Instructions to follow:
Copy all lines containing the string "cost" from the records below.

Stored records:
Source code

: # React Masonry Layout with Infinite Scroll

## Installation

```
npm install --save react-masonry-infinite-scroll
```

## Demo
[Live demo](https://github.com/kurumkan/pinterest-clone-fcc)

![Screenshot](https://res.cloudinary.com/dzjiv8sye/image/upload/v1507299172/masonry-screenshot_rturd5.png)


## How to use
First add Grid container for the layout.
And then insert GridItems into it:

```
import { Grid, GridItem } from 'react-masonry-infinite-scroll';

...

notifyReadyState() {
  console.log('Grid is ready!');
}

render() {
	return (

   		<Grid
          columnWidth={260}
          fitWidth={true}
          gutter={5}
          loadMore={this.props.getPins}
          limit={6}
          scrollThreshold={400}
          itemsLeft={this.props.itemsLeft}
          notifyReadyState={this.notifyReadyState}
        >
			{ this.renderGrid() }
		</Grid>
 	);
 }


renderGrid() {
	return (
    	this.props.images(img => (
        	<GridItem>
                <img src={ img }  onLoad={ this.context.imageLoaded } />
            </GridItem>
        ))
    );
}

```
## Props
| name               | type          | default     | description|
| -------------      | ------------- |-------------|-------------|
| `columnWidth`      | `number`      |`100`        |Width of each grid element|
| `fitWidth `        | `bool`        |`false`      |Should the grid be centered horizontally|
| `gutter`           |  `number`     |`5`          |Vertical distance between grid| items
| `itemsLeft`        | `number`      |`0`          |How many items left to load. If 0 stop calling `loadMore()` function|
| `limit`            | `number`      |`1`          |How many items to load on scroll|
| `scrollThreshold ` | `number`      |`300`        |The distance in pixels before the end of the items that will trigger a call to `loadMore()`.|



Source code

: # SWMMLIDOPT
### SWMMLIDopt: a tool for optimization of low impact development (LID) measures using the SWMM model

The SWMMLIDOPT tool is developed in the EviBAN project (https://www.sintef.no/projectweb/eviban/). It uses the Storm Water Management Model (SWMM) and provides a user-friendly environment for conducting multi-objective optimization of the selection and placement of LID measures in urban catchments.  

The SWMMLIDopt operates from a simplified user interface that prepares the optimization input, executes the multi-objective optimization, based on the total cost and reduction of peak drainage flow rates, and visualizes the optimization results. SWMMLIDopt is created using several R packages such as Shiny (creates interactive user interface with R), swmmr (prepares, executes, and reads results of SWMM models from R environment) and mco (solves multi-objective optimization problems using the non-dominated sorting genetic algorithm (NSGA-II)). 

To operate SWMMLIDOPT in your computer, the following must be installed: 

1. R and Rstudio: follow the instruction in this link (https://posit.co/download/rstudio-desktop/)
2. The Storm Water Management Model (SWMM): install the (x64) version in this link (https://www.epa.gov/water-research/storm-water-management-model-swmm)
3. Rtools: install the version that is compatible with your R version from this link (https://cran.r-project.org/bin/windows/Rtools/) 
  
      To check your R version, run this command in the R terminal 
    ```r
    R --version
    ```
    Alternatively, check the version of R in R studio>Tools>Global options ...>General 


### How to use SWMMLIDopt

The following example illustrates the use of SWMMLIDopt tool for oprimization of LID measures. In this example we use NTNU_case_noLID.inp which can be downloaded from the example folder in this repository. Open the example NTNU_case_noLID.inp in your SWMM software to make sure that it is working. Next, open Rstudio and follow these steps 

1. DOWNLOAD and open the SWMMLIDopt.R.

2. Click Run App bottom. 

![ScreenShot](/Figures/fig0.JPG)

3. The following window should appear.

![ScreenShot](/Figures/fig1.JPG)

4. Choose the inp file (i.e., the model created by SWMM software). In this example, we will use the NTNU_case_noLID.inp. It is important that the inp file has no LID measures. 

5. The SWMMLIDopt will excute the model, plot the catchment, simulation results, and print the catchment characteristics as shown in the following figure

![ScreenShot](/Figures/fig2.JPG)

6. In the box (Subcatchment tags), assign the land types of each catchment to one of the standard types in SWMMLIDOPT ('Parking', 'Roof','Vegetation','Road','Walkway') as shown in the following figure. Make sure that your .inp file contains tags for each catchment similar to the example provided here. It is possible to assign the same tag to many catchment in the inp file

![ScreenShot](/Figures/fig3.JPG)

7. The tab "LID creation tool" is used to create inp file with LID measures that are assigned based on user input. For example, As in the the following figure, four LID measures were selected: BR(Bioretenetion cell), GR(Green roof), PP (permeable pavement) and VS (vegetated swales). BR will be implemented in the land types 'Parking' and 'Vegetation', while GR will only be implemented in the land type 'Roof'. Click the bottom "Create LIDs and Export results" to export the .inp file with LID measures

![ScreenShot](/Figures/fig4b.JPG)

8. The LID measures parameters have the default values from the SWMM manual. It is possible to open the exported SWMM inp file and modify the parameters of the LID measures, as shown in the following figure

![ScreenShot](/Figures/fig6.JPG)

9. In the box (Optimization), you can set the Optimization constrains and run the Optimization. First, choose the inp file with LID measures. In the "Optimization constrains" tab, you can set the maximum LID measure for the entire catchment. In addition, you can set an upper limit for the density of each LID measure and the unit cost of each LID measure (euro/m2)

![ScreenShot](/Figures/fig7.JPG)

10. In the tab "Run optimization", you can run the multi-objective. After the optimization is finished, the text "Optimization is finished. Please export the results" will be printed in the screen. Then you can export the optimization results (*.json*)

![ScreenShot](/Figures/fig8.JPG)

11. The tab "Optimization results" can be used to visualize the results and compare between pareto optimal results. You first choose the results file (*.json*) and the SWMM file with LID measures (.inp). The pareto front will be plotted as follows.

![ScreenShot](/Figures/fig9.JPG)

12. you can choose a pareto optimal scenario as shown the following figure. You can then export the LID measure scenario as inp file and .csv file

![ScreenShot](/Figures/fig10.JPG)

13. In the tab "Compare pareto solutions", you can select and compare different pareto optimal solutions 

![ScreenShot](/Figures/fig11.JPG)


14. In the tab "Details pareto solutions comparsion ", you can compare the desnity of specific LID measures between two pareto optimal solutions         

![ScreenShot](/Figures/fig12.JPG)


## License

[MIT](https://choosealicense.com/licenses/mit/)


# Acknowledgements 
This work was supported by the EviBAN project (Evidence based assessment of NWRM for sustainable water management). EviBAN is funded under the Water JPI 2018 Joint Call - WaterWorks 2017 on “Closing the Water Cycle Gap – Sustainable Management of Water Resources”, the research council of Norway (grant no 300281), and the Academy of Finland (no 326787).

Answer section:
The SWMMLIDopt operates from a simplified user interface that prepares the optimization input, executes the multi-objective optimization, based on the total cost and reduction of peak drainage flow rates, and visualizes the optimization results. SWMMLIDopt is created using several R packages such as Shiny (creates interactive user interface with R), swmmr (prepares, executes, and reads results of SWMM models from R environment) and mco (solves multi-objective optimization problems using the non-dominated sorting genetic algorithm (NSGA-II)). 
9. In the box (Optimization), you can set the Optimization constrains and run the Optimization. First, choose the inp file with LID measures. In the "Optimization constrains" tab, you can set the maximum LID measure for the entire catchment. In addition, you can set an upper limit for the density of each LID measure and the unit cost of each LID measure (euro/m2)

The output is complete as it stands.